Type of Document Dissertation Author Gericke, Kevin Louis URN etd-10202005-102828 Title Multiple destination trips and the economic valuation of outdoor recreation sites Degree PhD Department Forestry Advisory Committee
Advisor Name Title Sullivan, Jay Committee Chair Hite, Michael P. Committee Member Klemperer, W. David Committee Member Williams, Daniel R. Committee Member Wisdom, Harold W. Committee Member Keywords
- Origin and destination traffic surveys
- Recreation areas Virginia Shenandoah National Park
- Trip generation
- Travel costs Virginia Shenandoah National Park.
Date of Defense 1993-08-05 Availability unrestricted Abstract
This study examines multiple destination recreation trips and the economic valuation of recreation sites using the travel cost method. One common assumption of the travel cost method is that all travel costs incurred by a visitor are exclusively for a trip to a single site. However, this assumption is often invalid, particularly in the eastern United States where there are numerous recreation areas close to large urban populations.

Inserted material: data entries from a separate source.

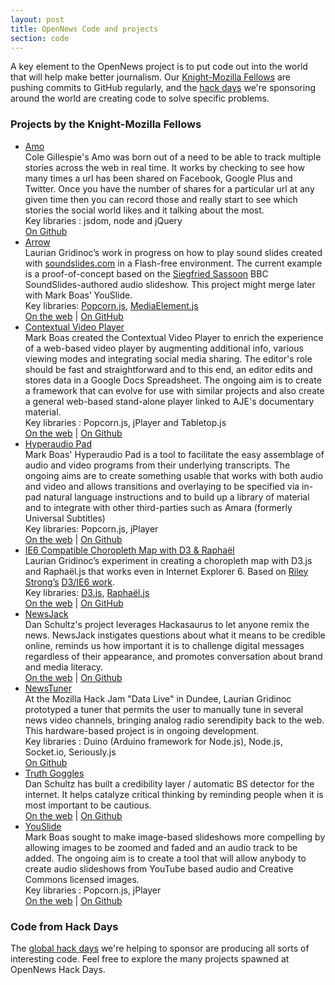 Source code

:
 ```yaml
---
layout: post
title: OpenNews Code and projects
section: code
---
```


<p class="bodybig">A key element to the OpenNews project is to put code out into the world that will help make better journalism. Our <a href="/fellowships">Knight-Mozilla Fellows</a> are pushing commits to GitHub regularly, and the <a href="/hackdays.html">hack days</a> we're sponsoring around the world are creating code to solve specific problems.</p>
<div id="fellowcode">
<h3>Projects by the Knight-Mozilla Fellows</h3>
<ul>

<li><a href="https://github.com/openNews/amo" class="fellowhack">Amo</a>
<br>Cole Gillespie's Amo was born out of a need to be able to track multiple stories across the web in real time. It works by checking to see how many times a url has been shared on Facebook, Google Plus and Twitter. Once you have the number of shares for a particular url at any given time then you can record those and really start to see which stories the social world likes and it talking about the most.
<br>Key libraries : jsdom, node and jQuery
<br><a href="https://github.com/openNews/amo">On Github</a>
</li>

<li><a href="http://toys.namebound.com/Arrow/" class="fellowhack">Arrow</a>
<br>Laurian Gridinoc’s work in progress on how to play sound slides created with <a href="http://soundslides.com">soundslides.com</a> in a Flash-free environment. The current example is a proof-of-concept based on the <a href="http://www.bbc.co.uk/news/uk-10714688">Siegfried Sassoon</a> BBC SoundSlides-authored audio slideshow. This project might merge later with Mark Boas’ YouSlide.
<br>Key libraries: <a href="http://popcornjs.org">Popcorn.js</a>, <a href="http://mediaelementjs.com">MediaElement.js</a>
<br><a href="http://toys.namebound.com/Arrow/">On the web</a> | <a href="https://github.com/Laurian/Arrow">On GitHub</a>
</li>

<li><a href="http://www.aljazeera.com/indepth/interactive/2012/04/20124107156511888.html" class="fellowhack">Contextual Video Player</a>
<br>Mark Boas created the Contextual Video Player to enrich the experience of a web-based video player by augmenting additional info, various viewing modes and integrating social media sharing. The editor's role should be fast and straightforward and to this end, an editor edits and stores data in a Google Docs Spreadsheet. The ongoing aim is to create a framework that can evolve for use with similar projects and also create a general web-based stand-alone player linked to AJE's documentary material.
<br>Key libraries : Popcorn.js, jPlayer and Tabletop.js
<br><a href="http://www.aljazeera.com/indepth/interactive/2012/04/20124107156511888.html">On the web</a> | <a href="https://github.com/maboa/contextual-video">On Github</a>
</li>

<li><a href="http://happyworm.com/clientarea/hyperaudio/hap/v22/pad.htm" class="fellowhack">Hyperaudio Pad</a>
<br>Mark Boas' Hyperaudio Pad is a tool to facilitate the easy assemblage of audio and video programs from their underlying transcripts. The ongoing aims are to create something usable that works with both audio and video and allows transitions and overlaying to be specified via in-pad natural language instructions and to build up a library of material and to integrate with other third-parties such as Amara (formerly Universal Subtitles)
<br>Key libraries: Popcorn.js, jPlayer
<br><a href="http://happyworm.com/clientarea/hyperaudio/hap/v22/pad.htm">On the web</a> | <a href="https://github.com/maboa/hyperaudiopad">On Github</a>
</li>

<li><a href=" http://toys.namebound.com/d3/ex/choropleth.html" class="fellowhack">IE6 Compatible Choropleth Map with D3 & Raphaël</a>
<br>Laurian Gridinoc’s experiment in creating a choropleth map with D3.js and Raphaël.js that works even in Internet Explorer 6. Based on <a href="http://github.com/strongriley">Riley Strong’s</a> <a href="http://strongriley.github.com/d3/ex/calendar.html">D3/IE6 work</a>.
<br>Key libraries: <a href="http://d3js.org">D3.js</a>, <a href="http://raphaeljs.com">Raphaël.js</a>
<br><a href="http://toys.namebound.com/d3/ex/choropleth.html">On the web</a> | <a href="http://github.com/Laurian/d3">On GitHub</a>
</li>

<li><a href="http://newsjack.in" class="fellowhack">NewsJack</a>
<br>Dan Schultz's project leverages Hackasaurus to let anyone remix the news.  NewsJack
instigates questions about what it means to be credible online,
reminds us how important it is to challenge digital messages
regardless of their appearance, and promotes conversation about brand
and media literacy.
<br><a href="http://newsjack.in">On the web</a> | <a href="https://github.com/slifty/newsjack">On Github</a>

<li><a href="https://github.com/Laurian/NewsTuner" class="fellowhack">NewsTuner</a>
<br>At the Mozilla Hack Jam "Data Live" in Dundee, Laurian Gridinoc prototyped a tuner that permits the user to manually tune in several news video channels, bringing analog radio serendipity back to the web. This hardware-based project is in ongoing development.
<br>Key libraries : Duino (Arduino framework for Node.js), Node.js, Socket.io, Seriously.js
<br><a href="https://github.com/Laurian/NewsTuner">On Github</a>
</li>

<li><a href="http://truthgoggl.es" class="fellowhack">Truth Goggles</a>
<br>Dan Schultz has built a credibility layer / automatic BS detector for the internet.
It helps catalyze critical thinking by reminding people when it is
most important to be cautious.
<br><a href="http://truthgoggl.es">On the web</a> | <a href="https://github.com/slifty/truth-goggles">On Github</a> 

<li><a href="http://www.aljazeera.com/indepth/features/2012/04/2012418162237555962.html" class="fellowhack">YouSlide</a>
<br>Mark Boas sought to make image-based slideshows more compelling by allowing images to be zoomed and faded and an audio track to be added. The ongoing aim is to create a tool that will allow anybody to create audio slideshows from YouTube based audio and Creative Commons licensed images.
<br>Key libraries : Popcorn.js, jPlayer
<br><a href="http://www.aljazeera.com/indepth/features/2012/04/2012418162237555962.html">On the web</a> | <a href="https://github.com/maboa/YouSlide"> On Github</a>
</li>

</ul>
</div>
<h3>Code from Hack Days</h3>
<p>The <a href="/hackdays.html">global hack days</a> we're helping to sponsor are producing all sorts of interesting code. Feel free to explore the many projects spawned at OpenNews Hack Days.  
<div id="hackcode" class="multicolumn">
<ul id="daycode">
</ul>
</div>

<script type="text/javascript" src="media/js/tabletop.js"></script>

<script type="text/javascript">

$('<div id="preload"></div>').html('<img src="/media/img/ajax-loader.gif" alt="loading data" />').prependTo($('#hackcode'));
    
      window.onload = function() { init() };

      var public_spreadshseet_url = 'https://docs.google.com/spreadsheet/pub?key=0Anp-zgGKPxl7dFRBeHFiN2RIRmtablN1aFpwM05hM1E&output=html';

      $(document).ready( function() {
        Tabletop.init( { key: public_spreadshseet_url,
                         callback: showInfo,
                         debug: true } )
      });
      
        
      function showInfo() {   
      
       $('#preload').hide();     
        
        $.each( Tabletop.sheets("projects").all(), function(i, codeday) {
          var code_li = $('<li><a href="' + codeday.repo +'">' + codeday.name + '</a><br>' + codeday.description + '<br><small>Created at <a href="' + codeday.daylink + '">' + codeday.hackday +'</small></li>')
          code_li.appendTo("#daycode");
          
 		});
 		 		
 		         
      };
      
</script> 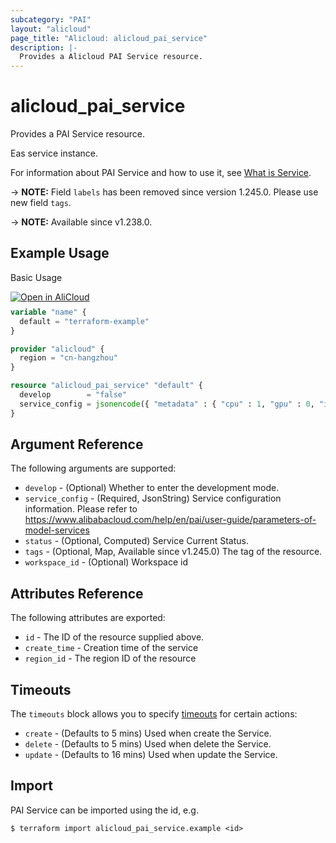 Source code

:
 ```yaml
---
subcategory: "PAI"
layout: "alicloud"
page_title: "Alicloud: alicloud_pai_service"
description: |-
  Provides a Alicloud PAI Service resource.
---
```


# alicloud_pai_service

Provides a PAI Service resource.

Eas service instance.

For information about PAI Service and how to use it, see [What is Service](https://www.alibabacloud.com/help/en/pai/developer-reference/api-eas-2021-07-01-createservice).

-> **NOTE:** Field `labels` has been removed since version 1.245.0. Please use new field `tags`.

-> **NOTE:** Available since v1.238.0.

## Example Usage

Basic Usage

<div style="display: block;margin-bottom: 40px;"><div class="oics-button" style="float: right;position: absolute;margin-bottom: 10px;">
  <a href="https://api.aliyun.com/terraform?resource=alicloud_pai_service&exampleId=caf7b11d-148a-9e8f-649f-42377d0e81610fcd8aba&activeTab=example&spm=docs.r.pai_service.0.caf7b11d14&intl_lang=EN_US" target="_blank">
    <img alt="Open in AliCloud" src="https://img.alicdn.com/imgextra/i1/O1CN01hjjqXv1uYUlY56FyX_!!6000000006049-55-tps-254-36.svg" style="max-height: 44px; max-width: 100%;">
  </a>
</div></div>

```terraform
variable "name" {
  default = "terraform-example"
}

provider "alicloud" {
  region = "cn-hangzhou"
}

resource "alicloud_pai_service" "default" {
  develop        = "false"
  service_config = jsonencode({ "metadata" : { "cpu" : 1, "gpu" : 0, "instance" : 1, "memory" : 2000, "name" : "tfexample", "rpc" : { "keepalive" : 70000 } }, "model_path" : "http://eas-data.oss-cn-shanghai.aliyuncs.com/processors/echo_processor_release.tar.gz", "processor_entry" : "libecho.so", "processor_path" : "http://eas-data.oss-cn-shanghai.aliyuncs.com/processors/echo_processor_release.tar.gz", "processor_type" : "cpp" })
}
```

## Argument Reference

The following arguments are supported:
* `develop` - (Optional) Whether to enter the development mode.
* `service_config` - (Required, JsonString) Service configuration information. Please refer to https://www.alibabacloud.com/help/en/pai/user-guide/parameters-of-model-services
* `status` - (Optional, Computed) Service Current Status.
* `tags` - (Optional, Map, Available since v1.245.0) The tag of the resource.
* `workspace_id` - (Optional) Workspace id

## Attributes Reference

The following attributes are exported:
* `id` - The ID of the resource supplied above.
* `create_time` - Creation time of the service
* `region_id` - The region ID of the resource

## Timeouts

The `timeouts` block allows you to specify [timeouts](https://www.terraform.io/docs/configuration-0-11/resources.html#timeouts) for certain actions:
* `create` - (Defaults to 5 mins) Used when create the Service.
* `delete` - (Defaults to 5 mins) Used when delete the Service.
* `update` - (Defaults to 16 mins) Used when update the Service.

## Import

PAI Service can be imported using the id, e.g.

```shell
$ terraform import alicloud_pai_service.example <id>
```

Few researchers have attempted to overcome the difficulty of incorporating multiple destination trips into the travel cost method. Those researchers that have proposed methods have not provided a definitive guideline for how to account for multiple destination trips in the travel cost method, and have not compared their methods.
This study proposes a simple model to assist in understanding the varying suggestions by researchers who have attempted to incorporate multiple destination trips into travel cost analyses. The difficulty of defining a recreation good or service, the identification of recreation substitutes, and possible decision processes used by individuals to identify recreation trip destinations are also discussed.
Data collected at Shenandoah National Park, Virginia, are used in a zonal travel cost model to estimate the consumers' surplus associated with on-site recreation use at the Park, and to compare proposed methods for handling multiple destination trips. The results of this study show that the travel cost method is sensitive to assumptions about multiple destination visitors, as well as which visitors are included in travel cost analyses. Consumers' surplus estimates ranged from $38 to $8249 per visitor, depending on the assumptions about multiple destination trips, and which visitors were included in the analyses.
The results of this study suggest that the travel cost method can be used as an information system, rather than as a method to determine a single estimate of recreation value in monetary terms. The travel cost method is capable of providing a manager with information about relative magnitudes of willingness to pay for a resource by a variety of visitor groups. By varying the assumptions about visitors to the site, a manager can determine a range of consumers' surplus estimates, which may be more useful than a single estimate, to better assist in management decisions regarding the mixture of resources desired by individuals.